L'avant-projet de loi sur l'activité prévoit une représentation obligatoire par un avocat ou un défenseur syndical lorsqu'il s'agira de faire appel d'un jugement prud'homal. Mais cette réforme n'est pas sans soulever un certain nombre d'interrogations.

L'avant-projet de loi sur l'activité reprend l'une des propositions du rapport Lacabarats : étendre au champ prud'homal l'obligation de représentation en appel (lire notre article). Cette représentation pourrait se faire de manière classique, par un avocat, mais aussi par le truchement d'un défenseur syndical dont les ministres du travail et de la justice veulent renforcer le rôle (lire notre article).

Mais cette réforme de taille n'est pas sans poser un certain nombre de questions qui – pour certaines – restent en suspens.

Une procédure en appel plus onéreuse ?

Instaurer une représentation obligatoire lorsqu'un appel est interjeté en matière prud'homale aura une incidence bien sûr financière pour les justiciables qui choisiront de se faire représenter par un avocat. La question est de savoir si, en plus des frais de justice et d'avocat, les litiges prud'homaux seront soumis au timbre fiscal qui est dû en cas d'appel dans les procédures avec représentation obligatoire (article 1635 bis P du code général  des impôts). D'un montant de 150 €, il devrait passer à 225 € à partir du 1er janvier 2015, comme le prévoit un article au projet de loi de finance pour 2015 adopté à l'Assemblée nationale en première lecture.

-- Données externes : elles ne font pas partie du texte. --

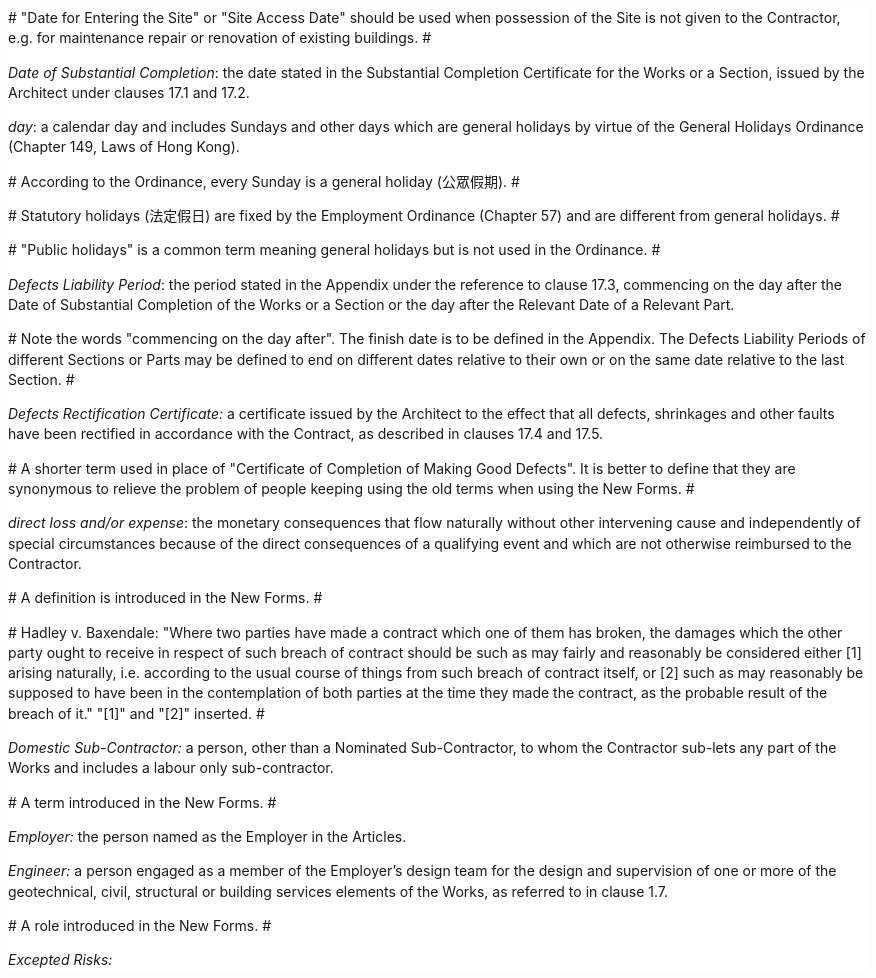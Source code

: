 \# "Date for Entering the Site" or "Site Access Date" should be used when possession of the Site is not given to the Contractor, e.g. for maintenance repair or renovation of existing buildings. #

*Date of Substantial Completion*: the date stated in the Substantial Completion Certificate for the Works or a Section, issued by the Architect under clauses 17.1 and 17.2.

*day*: a calendar day and includes Sundays and other days which are general holidays by virtue of the General Holidays Ordinance (Chapter 149, Laws of Hong Kong).

\# According to the Ordinance, every Sunday is a general holiday (公眾假期). #

\# Statutory holidays (法定假日) are fixed by the Employment Ordinance (Chapter 57) and are different from general holidays. #

\# "Public holidays" is a common term meaning general holidays but is not used in the Ordinance. #

*Defects Liability Period*: the period stated in the Appendix under the reference to clause 17.3, commencing on the day after the Date of Substantial Completion of the Works or a Section or the day after the Relevant Date of a Relevant Part.

\# Note the words "commencing on the day after". The finish date is to be defined in the Appendix. The Defects Liability Periods of different Sections or Parts may be defined to end on different dates relative to their own or on the same date relative to the last Section. #

*Defects Rectification Certificate:* a certificate issued by the Architect to the effect that all defects, shrinkages and other faults have been rectified in accordance with the Contract, as described in clauses 17.4 and 17.5.

\# A shorter term used in place of "Certificate of Completion of Making Good Defects". It is better to define that they are synonymous to relieve the problem of people keeping using the old terms when using the New Forms. #

*direct loss and/or expense*: the monetary consequences that flow naturally without other intervening cause and independently of special circumstances because of the direct consequences of a qualifying event and which are not otherwise reimbursed to the Contractor.

\# A definition is introduced in the New Forms. #

\# Hadley v. Baxendale: "Where two parties have made a contract which one of them has broken, the damages which the other party ought to receive in respect of such breach of contract should be such as may fairly and reasonably be considered either [1] arising naturally, i.e. according to the usual course of things from such breach of contract itself, or [2] such as may reasonably be supposed to have been in the contemplation of both parties at the time they made the contract, as the probable result of the breach of it." "[1]" and "[2]" inserted. #

*Domestic Sub-Contractor:* a person, other than a Nominated Sub-Contractor, to whom the Contractor sub-lets any part of the Works and includes a labour only sub-contractor.

\# A term introduced in the New Forms. #

*Employer:* the person named as the Employer in the Articles.

*Engineer:* a person engaged as a member of the Employer’s design team for the design and supervision of one or more of the geotechnical, civil, structural or building services elements of the Works, as referred to in clause 1.7.

\# A role introduced in the New Forms. #

*Excepted Risks:*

L'appel prud'homal exonéré du timbre fiscal

La gratuité de la procédure prud'homale avait déjà subi une entorse avec la contribution juridique de 35 € (lire notre article). Elle a depuis été abandonnée (lire notre article).

Selon nos informations, la Chancellerie ne souhaite pas renchérir le coût de la justice prud'homale à l'occasion de cette réforme. "Aucun timbre fiscal ne sera dû en appel en matière prud'homale", nous a affirmé l'entourage de la ministre de la justice. Une exception qui devra - si elle est bien confirmée - être inscrite noir sur blanc dans un texte.

Cette option permettrait d'échapper à une éventuelle censure constitutionnelle. En effet, l'article 1635 bis P du CGI vise les cas de représentation obligatoire avec avocat (et non - par définition - les défenseurs syndicaux). Selon Dominique Piau, avocat en droit social, le gouvernement avait alors deux options : "soit le timbre fiscal est redevable dans tous les cas, soit le champ social en est exonéré". Si le choix avait été fait de ne soumettre à la taxe que la seule représentation obligatoire par avocat, le risque aurait été que la mesure soit retoquée devant le Conseil constitutionnel. "Il y aurait rupture d'égalité devant les charges publiques sans justification objective", estime-t-il.  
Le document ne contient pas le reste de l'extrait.